# Exercise:
Return only those lines of the material that contain "includes".
▼▼▼
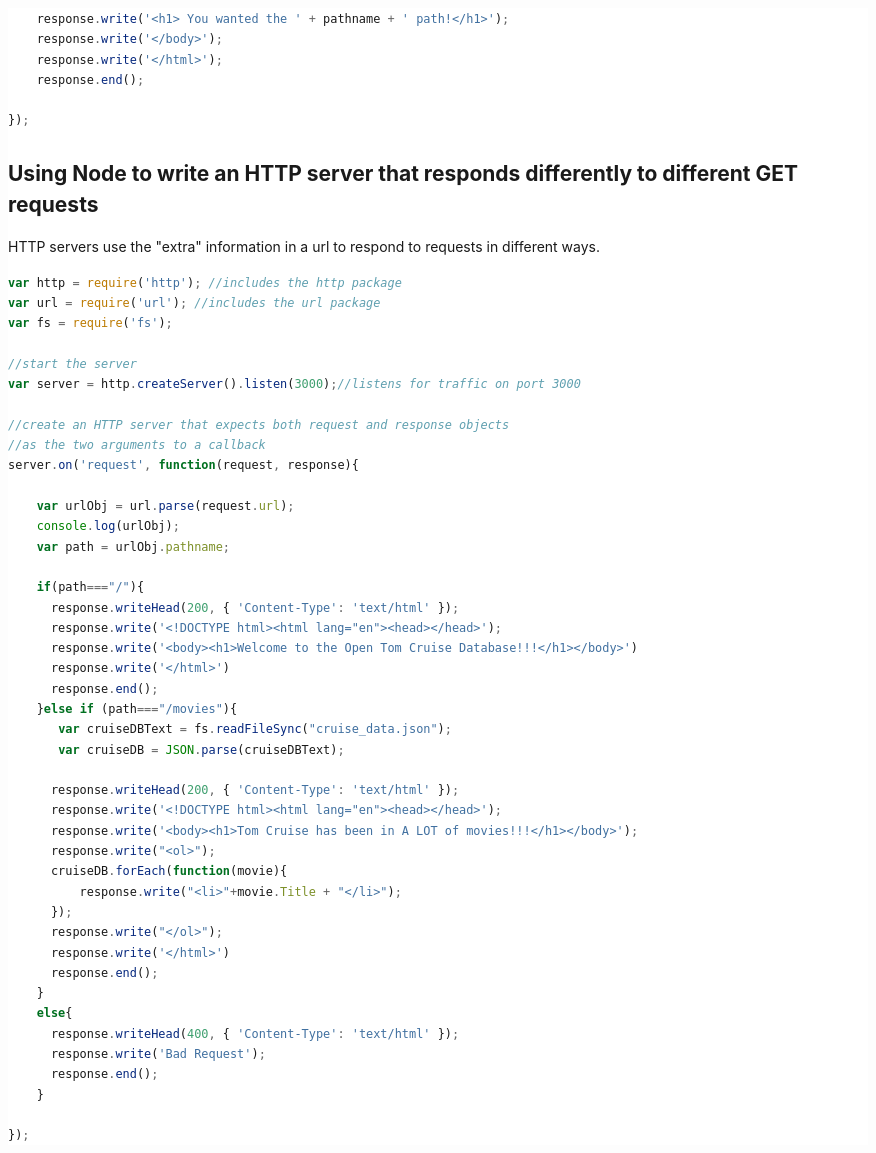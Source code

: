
 ```javascript
    response.write('<h1> You wanted the ' + pathname + ' path!</h1>');
    response.write('</body>');
    response.write('</html>');
    response.end();

});

```


## Using Node to write an HTTP server that responds differently to different GET requests

HTTP servers use the "extra" information in a url to respond to requests in different ways. 

```javascript
var http = require('http'); //includes the http package 
var url = require('url'); //includes the url package
var fs = require('fs');

//start the server
var server = http.createServer().listen(3000);//listens for traffic on port 3000

//create an HTTP server that expects both request and response objects
//as the two arguments to a callback 
server.on('request', function(request, response){ 

    var urlObj = url.parse(request.url); 
    console.log(urlObj);
    var path = urlObj.pathname;

    if(path==="/"){
      response.writeHead(200, { 'Content-Type': 'text/html' });
      response.write('<!DOCTYPE html><html lang="en"><head></head>');
      response.write('<body><h1>Welcome to the Open Tom Cruise Database!!!</h1></body>')
      response.write('</html>')
      response.end();
    }else if (path==="/movies"){
       var cruiseDBText = fs.readFileSync("cruise_data.json");
       var cruiseDB = JSON.parse(cruiseDBText);

      response.writeHead(200, { 'Content-Type': 'text/html' });
      response.write('<!DOCTYPE html><html lang="en"><head></head>');
      response.write('<body><h1>Tom Cruise has been in A LOT of movies!!!</h1></body>');
      response.write("<ol>");
      cruiseDB.forEach(function(movie){
          response.write("<li>"+movie.Title + "</li>");
      });
      response.write("</ol>");
      response.write('</html>')
      response.end();
    }
    else{
      response.writeHead(400, { 'Content-Type': 'text/html' });
      response.write('Bad Request');
      response.end();
    }

});

```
▲▲▲
# Output:
var http = require('http'); //includes the http package 
var url = require('url'); //includes the url package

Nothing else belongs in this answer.